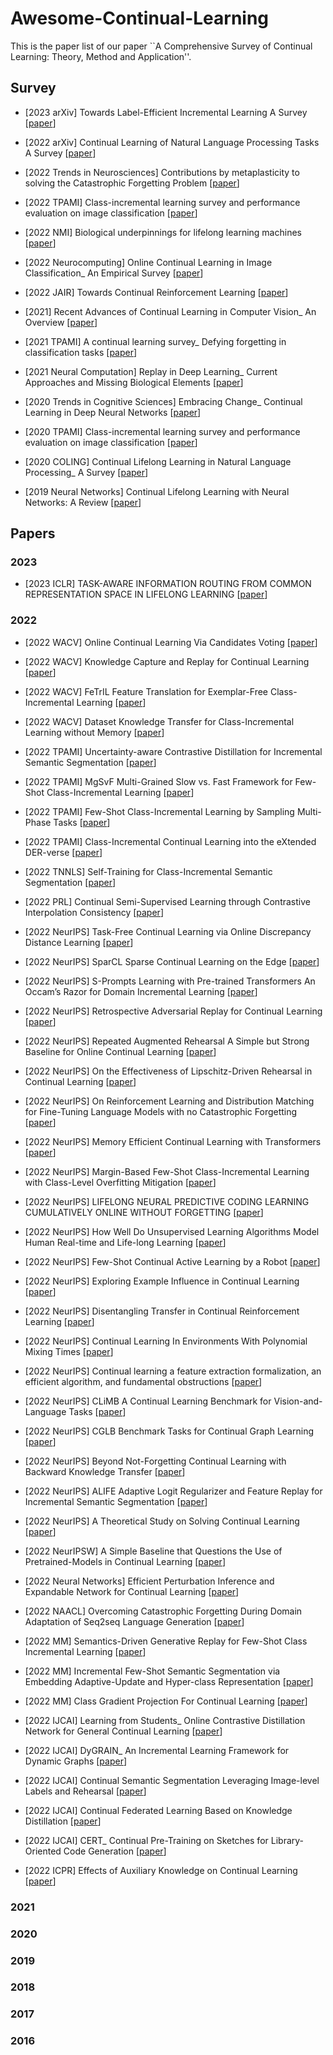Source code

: # Awesome-Continual-Learning

This is the paper list of our paper ``A Comprehensive Survey of Continual Learning: Theory, Method and Application''.


## Survey

- <a name="todo"></a> [2023 arXiv] Towards Label-Efficient Incremental Learning A Survey [[paper](https://arxiv.org/abs/2302.00353)]

- <a name="todo"></a> [2022 arXiv] Continual Learning of Natural Language Processing Tasks A Survey [[paper](https://arxiv.org/abs/2211.12701)]
  
- <a name="todo"></a> [2022 Trends in Neurosciences] Contributions by metaplasticity to solving the Catastrophic Forgetting Problem [[paper](https://doi.org/10.1016/j.tins.2022.06.002)]

- <a name="todo"></a> [2022 TPAMI] Class-incremental learning survey and performance evaluation on image classification [[paper](https://arxiv.org/abs/2010.15277)]

- <a name='todo'></a> [2022 NMI] Biological underpinnings for lifelong learning machines [[paper](https://www.nature.com/articles/s42256-022-00452-0)]

- <a name='todo'></a> [2022 Neurocomputing] Online Continual Learning in Image Classification_ An Empirical Survey [[paper](https://arxiv.org/abs/2101.10423)]

- <a name='todo'></a> [2022 JAIR] Towards Continual Reinforcement Learning [[paper](https://arxiv.org/abs/2012.13490)]

- <a name='todo'></a> [2021] Recent Advances of Continual Learning in Computer Vision_ An Overview [[paper](https://arxiv.org/abs/2109.11369)]

- <a name='todo'></a> [2021 TPAMI] A continual learning survey_ Defying forgetting in classification tasks [[paper](https://arxiv.org/abs/1909.08383)]

- <a name='todo'></a> [2021 Neural Computation] Replay in Deep Learning_ Current Approaches and Missing Biological Elements [[paper](https://arxiv.org/abs/2104.04132)]

- <a name='todo'></a> [2020 Trends in Cognitive Sciences] Embracing Change_ Continual Learning in Deep Neural Networks [[paper](https://www.sciencedirect.com/science/article/pii/S1364661320302199)]

- <a name='todo'></a> [2020 TPAMI] Class-incremental learning survey and performance evaluation on image classification [[paper](https://arxiv.org/abs/2010.15277)]

- <a name='todo'></a> [2020 COLING] Continual Lifelong Learning in Natural Language Processing_ A Survey [[paper](https://arxiv.org/abs/2012.09823)]
  
- <a name="todo"></a> [2019 Neural Networks] Continual Lifelong Learning with Neural Networks: A Review [[paper](https://arxiv.org/abs/1802.07569)]


## Papers

### 2023

- <a name='todo'></a> [2023 ICLR] TASK-AWARE INFORMATION ROUTING FROM COMMON REPRESENTATION SPACE IN LIFELONG LEARNING [[paper](None)]

### 2022

- <a name='todo'></a> [2022 WACV] Online Continual Learning Via Candidates Voting [[paper](https://ieeexplore.ieee.org/document/9706621/)]

- <a name='todo'></a> [2022 WACV] Knowledge Capture and Replay for Continual Learning [[paper](https://openaccess.thecvf.com/content/WACV2022/papers/Gopalakrishnan_Knowledge_Capture_and_Replay_for_Continual_Learning_WACV_2022_paper.pdf)]

- <a name='todo'></a> [2022 WACV] FeTrIL Feature Translation for Exemplar-Free Class-Incremental Learning [[paper](https://arxiv.org/abs/2211.13131)]

- <a name='todo'></a> [2022 WACV] Dataset Knowledge Transfer for Class-Incremental Learning without Memory [[paper](https://openaccess.thecvf.com/content/WACV2022/papers/Slim_Dataset_Knowledge_Transfer_for_Class-Incremental_Learning_Without_Memory_WACV_2022_paper.pdf)]

- <a name='todo'></a> [2022 TPAMI] Uncertainty-aware Contrastive Distillation for Incremental Semantic Segmentation [[paper](None)]

- <a name='todo'></a> [2022 TPAMI] MgSvF Multi-Grained Slow vs. Fast Framework for Few-Shot Class-Incremental Learning [[paper](https://ieeexplore.ieee.org/document/9645290/)]

- <a name='todo'></a> [2022 TPAMI] Few-Shot Class-Incremental Learning by Sampling Multi-Phase Tasks [[paper](https://arxiv.org/abs/2203.17030)]

- <a name='todo'></a> [2022 TPAMI] Class-Incremental Continual Learning into the eXtended DER-verse [[paper](https://arxiv.org/abs/2201.00766)]

- <a name='todo'></a> [2022 TNNLS] Self-Training for Class-Incremental Semantic Segmentation [[paper](https://pubmed.ncbi.nlm.nih.gov/35298386/)]

- <a name='todo'></a> [2022 PRL] Continual Semi-Supervised Learning through Contrastive Interpolation Consistency  [[paper](None)]

- <a name='todo'></a> [2022 NeurIPS] Task-Free Continual Learning via Online Discrepancy Distance Learning [[paper](https://proceedings.neurips.cc/paper_files/paper/2022/hash/95c6ae3f3393786203a4b6dcb9df1036-Abstract-Conference.html)]

- <a name='todo'></a> [2022 NeurIPS] SparCL Sparse Continual Learning on the Edge [[paper](https://proceedings.neurips.cc/paper_files/paper/2022/hash/80133d0f6eccaace15508f91e3c5a93c-Abstract-Conference.html)]

- <a name='todo'></a> [2022 NeurIPS] S-Prompts Learning with Pre-trained Transformers An Occam’s Razor for Domain Incremental Learning [[paper](https://papers.nips.cc/paper_files/paper/2022/hash/25886d7a7cf4e33fd44072a0cd81bf30-Abstract-Conference.html)]

- <a name='todo'></a> [2022 NeurIPS] Retrospective Adversarial Replay for Continual Learning [[paper](None)]

- <a name='todo'></a> [2022 NeurIPS] Repeated Augmented Rehearsal A Simple but Strong Baseline for Online Continual Learning [[paper](https://proceedings.neurips.cc/paper_files/paper/2022/file/5ebbbac62b968254093023f1c95015d3-Paper-Conference.pdf)]

- <a name='todo'></a> [2022 NeurIPS] On the Effectiveness of Lipschitz-Driven Rehearsal in Continual Learning [[paper](https://proceedings.neurips.cc/paper_files/paper/2022/hash/cf10920ac985275845247f865b452529-Abstract-Conference.html)]

- <a name='todo'></a> [2022 NeurIPS] On Reinforcement Learning and Distribution Matching for Fine-Tuning Language Models with no Catastrophic Forgetting [[paper](https://arxiv.org/abs/2206.00761)]

- <a name='todo'></a> [2022 NeurIPS] Memory Efficient Continual Learning with Transformers [[paper](https://papers.nips.cc/paper_files/paper/2022/hash/4522de4178bddb36b49aa26efad537cf-Abstract-Conference.html)]

- <a name='todo'></a> [2022 NeurIPS] Margin-Based Few-Shot Class-Incremental Learning with Class-Level Overfitting Mitigation [[paper](https://papers.nips.cc/paper_files/paper/2022/hash/ae817e85f71ef86d5c9566598e185b89-Abstract-Conference.html)]

- <a name='todo'></a> [2022 NeurIPS] LIFELONG NEURAL PREDICTIVE CODING LEARNING CUMULATIVELY ONLINE WITHOUT FORGETTING [[paper](https://proceedings.neurips.cc/paper_files/paper/2022/hash/26f5a4e26c13d1e0a47f46790c999361-Abstract-Conference.html)]

- <a name='todo'></a> [2022 NeurIPS] How Well Do Unsupervised Learning Algorithms Model Human Real-time and Life-long Learning [[paper](https://proceedings.neurips.cc/paper_files/paper/2022/hash/8dfc3a2720a4112243a285b98e0d4415-Abstract-Datasets_and_Benchmarks.html)]

- <a name='todo'></a> [2022 NeurIPS] Few-Shot Continual Active Learning by a Robot [[paper](https://proceedings.neurips.cc/paper_files/paper/2022/hash/c58437945392cec01e0c75ff6cef901a-Abstract-Conference.html)]

- <a name='todo'></a> [2022 NeurIPS] Exploring Example Influence in Continual Learning [[paper](None)]

- <a name='todo'></a> [2022 NeurIPS] Disentangling Transfer in Continual Reinforcement Learning [[paper](https://proceedings.neurips.cc/paper_files/paper/2022/hash/2938ad0434a6506b125d8adaff084a4a-Abstract-Conference.html)]

- <a name='todo'></a> [2022 NeurIPS] Continual Learning In Environments With Polynomial Mixing Times [[paper](https://proceedings.neurips.cc/paper_files/paper/2022/hash/89c61fce5a8b73871d1c4073f486b134-Abstract-Conference.html)]

- <a name='todo'></a> [2022 NeurIPS] Continual learning a feature extraction formalization, an efficient algorithm, and fundamental obstructions [[paper](https://proceedings.neurips.cc/paper_files/paper/2022/hash/b63a24a1832bd14fa945c71f535c0095-Abstract-Conference.html)]

- <a name='todo'></a> [2022 NeurIPS] CLiMB A Continual Learning Benchmark for Vision-and-Language Tasks [[paper](https://arxiv.org/abs/2206.09059)]

- <a name='todo'></a> [2022 NeurIPS] CGLB Benchmark Tasks for Continual Graph Learning [[paper](https://papers.nips.cc/paper_files/paper/2022/hash/548a41b9cac6f50dccf7e63e9e1b1b9b-Abstract-Datasets_and_Benchmarks.html)]

- <a name='todo'></a> [2022 NeurIPS] Beyond Not-Forgetting Continual Learning with Backward Knowledge Transfer [[paper](https://arxiv.org/abs/2211.00789)]

- <a name='todo'></a> [2022 NeurIPS] ALIFE Adaptive Logit Regularizer and Feature Replay for Incremental Semantic Segmentation [[paper](https://arxiv.org/abs/2210.06816)]

- <a name='todo'></a> [2022 NeurIPS] A Theoretical Study on Solving Continual Learning [[paper](https://proceedings.neurips.cc/paper_files/paper/2022/hash/20f44da80080d76bbc35bca0027f14e6-Abstract-Conference.html)]

- <a name='todo'></a> [2022 NeurIPSW] A Simple Baseline that Questions the Use of Pretrained-Models in Continual Learning [[paper](https://neurips.cc/virtual/2022/60478)]

- <a name='todo'></a> [2022 Neural Networks] Efficient Perturbation Inference and Expandable Network for Continual Learning [[paper](None)]

- <a name='todo'></a> [2022 NAACL] Overcoming Catastrophic Forgetting During Domain Adaptation of Seq2seq Language Generation [[paper](https://aclanthology.org/2022.naacl-main.398.pdf)]

- <a name='todo'></a> [2022 MM] Semantics-Driven Generative Replay for Few-Shot Class Incremental Learning [[paper](None)]

- <a name='todo'></a> [2022 MM] Incremental Few-Shot Semantic Segmentation via Embedding Adaptive-Update and Hyper-class Representation [[paper](https://github.com/wuyirui)]

- <a name='todo'></a> [2022 MM] Class Gradient Projection For Continual Learning [[paper](https://dl.acm.org/doi/10.1145/3503161.3548054)]

- <a name='todo'></a> [2022 IJCAI] Learning from Students_ Online Contrastive Distillation Network for General Continual Learning [[paper](https://www.ijcai.org/proceedings/2022/446)]

- <a name='todo'></a> [2022 IJCAI] DyGRAIN_ An Incremental Learning Framework for Dynamic Graphs [[paper](https://www.ijcai.org/proceedings/2022/438)]

- <a name='todo'></a> [2022 IJCAI] Continual Semantic Segmentation Leveraging Image-level Labels and Rehearsal [[paper](https://www.ijcai.org/proceedings/2022/177)]

- <a name='todo'></a> [2022 IJCAI] Continual Federated Learning Based on Knowledge Distillation [[paper](https://www.ijcai.org/proceedings/2022/303)]

- <a name='todo'></a> [2022 IJCAI] CERT_ Continual Pre-Training on Sketches for Library-Oriented Code Generation [[paper](https://www.ijcai.org/proceedings/2022/329)]

- <a name='todo'></a> [2022 ICPR] Effects of Auxiliary Knowledge on Continual Learning [[paper](https://arxiv.org/abs/2206.02577v1)]

### 2021

### 2020

### 2019

### 2018

### 2017

### 2016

== What the task asks ==
What lines of the material above hold the string "Distillation"? Please copy them.

== Exercise result ==
- <a name='todo'></a> [2022 TPAMI] Uncertainty-aware Contrastive Distillation for Incremental Semantic Segmentation [[paper](None)]
- <a name='todo'></a> [2022 IJCAI] Learning from Students_ Online Contrastive Distillation Network for General Continual Learning [[paper](https://www.ijcai.org/proceedings/2022/446)]
- <a name='todo'></a> [2022 IJCAI] Continual Federated Learning Based on Knowledge Distillation [[paper](https://www.ijcai.org/proceedings/2022/303)]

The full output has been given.